Tom Seaver
On the last day of last month, Tom Seaver died. The Hall of Fame pitcher was one of the greatest baseball players in history: 311 wins, 2.86 ERA, three Cy Youngs, a World Series ring and still sixth on the all-time strikeout list even though he retired thirty-four years ago.
Tom Terrific was also an avid squash player. From 1970 to 1995 he lived in Greenwich, CT. For a while he and his wife Nancy lived on the grounds of the Greenwich Country Club, and he became an avid squash player at GCC.
Seaver first played a lot of singles. In January 1977, the New York papers ran headlines about a squash incident: “Seaver’s Nose Broken.” Seaver had taken an opponent’s elbow to the face playing squash in Greenwich. He went to the hospital, got an X-ray and went home.
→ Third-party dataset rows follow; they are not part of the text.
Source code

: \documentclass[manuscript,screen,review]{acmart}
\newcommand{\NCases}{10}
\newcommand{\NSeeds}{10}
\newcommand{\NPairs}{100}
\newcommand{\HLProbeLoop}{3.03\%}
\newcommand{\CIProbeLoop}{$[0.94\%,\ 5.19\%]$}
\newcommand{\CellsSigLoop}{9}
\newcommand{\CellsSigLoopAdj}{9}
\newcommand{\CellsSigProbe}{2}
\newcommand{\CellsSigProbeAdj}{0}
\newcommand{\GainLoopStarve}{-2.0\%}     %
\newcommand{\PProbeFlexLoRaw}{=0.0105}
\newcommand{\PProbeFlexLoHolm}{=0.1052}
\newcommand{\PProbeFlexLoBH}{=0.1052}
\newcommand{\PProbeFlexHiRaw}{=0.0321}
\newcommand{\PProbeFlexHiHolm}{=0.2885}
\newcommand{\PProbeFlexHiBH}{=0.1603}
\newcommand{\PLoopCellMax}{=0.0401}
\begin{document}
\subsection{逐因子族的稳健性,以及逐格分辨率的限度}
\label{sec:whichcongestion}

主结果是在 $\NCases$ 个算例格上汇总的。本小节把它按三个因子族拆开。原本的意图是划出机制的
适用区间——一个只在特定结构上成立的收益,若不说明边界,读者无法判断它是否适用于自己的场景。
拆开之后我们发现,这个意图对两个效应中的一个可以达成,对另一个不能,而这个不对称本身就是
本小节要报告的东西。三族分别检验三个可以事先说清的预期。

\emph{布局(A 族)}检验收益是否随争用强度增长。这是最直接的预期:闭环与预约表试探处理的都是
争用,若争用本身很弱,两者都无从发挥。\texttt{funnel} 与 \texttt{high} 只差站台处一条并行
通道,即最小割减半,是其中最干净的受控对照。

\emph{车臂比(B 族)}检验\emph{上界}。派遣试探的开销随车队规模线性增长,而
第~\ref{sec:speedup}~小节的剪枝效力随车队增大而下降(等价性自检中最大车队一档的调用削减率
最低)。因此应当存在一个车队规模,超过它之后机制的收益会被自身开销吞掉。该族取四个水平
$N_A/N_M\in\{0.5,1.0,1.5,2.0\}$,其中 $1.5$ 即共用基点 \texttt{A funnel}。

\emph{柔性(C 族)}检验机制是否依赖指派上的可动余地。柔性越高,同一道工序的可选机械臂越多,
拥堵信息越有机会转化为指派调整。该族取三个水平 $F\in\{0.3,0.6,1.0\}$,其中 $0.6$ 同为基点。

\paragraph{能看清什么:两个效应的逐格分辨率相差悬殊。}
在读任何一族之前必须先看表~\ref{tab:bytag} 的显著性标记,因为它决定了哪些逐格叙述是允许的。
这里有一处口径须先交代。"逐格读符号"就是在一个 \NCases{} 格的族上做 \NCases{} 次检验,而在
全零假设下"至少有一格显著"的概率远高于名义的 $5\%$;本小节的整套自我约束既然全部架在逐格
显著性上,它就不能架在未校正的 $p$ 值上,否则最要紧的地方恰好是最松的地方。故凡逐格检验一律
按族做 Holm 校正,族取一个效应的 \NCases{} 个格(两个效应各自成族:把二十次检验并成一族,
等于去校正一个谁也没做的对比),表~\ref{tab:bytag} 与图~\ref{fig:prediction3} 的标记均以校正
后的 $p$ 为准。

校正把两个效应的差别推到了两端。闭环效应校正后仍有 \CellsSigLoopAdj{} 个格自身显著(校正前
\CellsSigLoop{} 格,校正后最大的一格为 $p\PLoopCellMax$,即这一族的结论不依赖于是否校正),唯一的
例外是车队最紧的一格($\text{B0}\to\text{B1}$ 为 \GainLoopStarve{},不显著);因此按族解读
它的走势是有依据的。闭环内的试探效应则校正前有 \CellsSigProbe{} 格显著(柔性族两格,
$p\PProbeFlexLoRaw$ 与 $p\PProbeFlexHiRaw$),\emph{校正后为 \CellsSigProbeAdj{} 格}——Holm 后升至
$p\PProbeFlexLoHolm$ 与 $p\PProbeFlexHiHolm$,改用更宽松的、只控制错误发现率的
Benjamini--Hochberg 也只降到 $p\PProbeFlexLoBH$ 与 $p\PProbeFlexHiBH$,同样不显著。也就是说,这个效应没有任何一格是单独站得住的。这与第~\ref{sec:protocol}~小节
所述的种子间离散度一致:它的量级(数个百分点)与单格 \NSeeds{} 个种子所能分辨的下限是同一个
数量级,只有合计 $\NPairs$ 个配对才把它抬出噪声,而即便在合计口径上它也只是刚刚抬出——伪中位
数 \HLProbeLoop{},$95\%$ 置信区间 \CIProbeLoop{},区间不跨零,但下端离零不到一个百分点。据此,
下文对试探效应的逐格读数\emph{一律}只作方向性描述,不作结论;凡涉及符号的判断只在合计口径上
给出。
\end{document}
Four days later he informed his team, the New York Mets, of the accident. James Parkes, the Mets’ team doctor, went out to Greenwich to have at the star pitcher. Parkes was unexpectedly an expert on on the un-baseball-like injury of broken noses, having endured four of them while playing football at Dartmouth. He reported that Seaver’s injury was a midline break and no surgery was needed.
“I have a broken nose and a black eye,” Seaver told the press when the story broke. “Doesn’t everyone expect to have a broken nose once in a while. I expect to be perfectly fine in about ten days.”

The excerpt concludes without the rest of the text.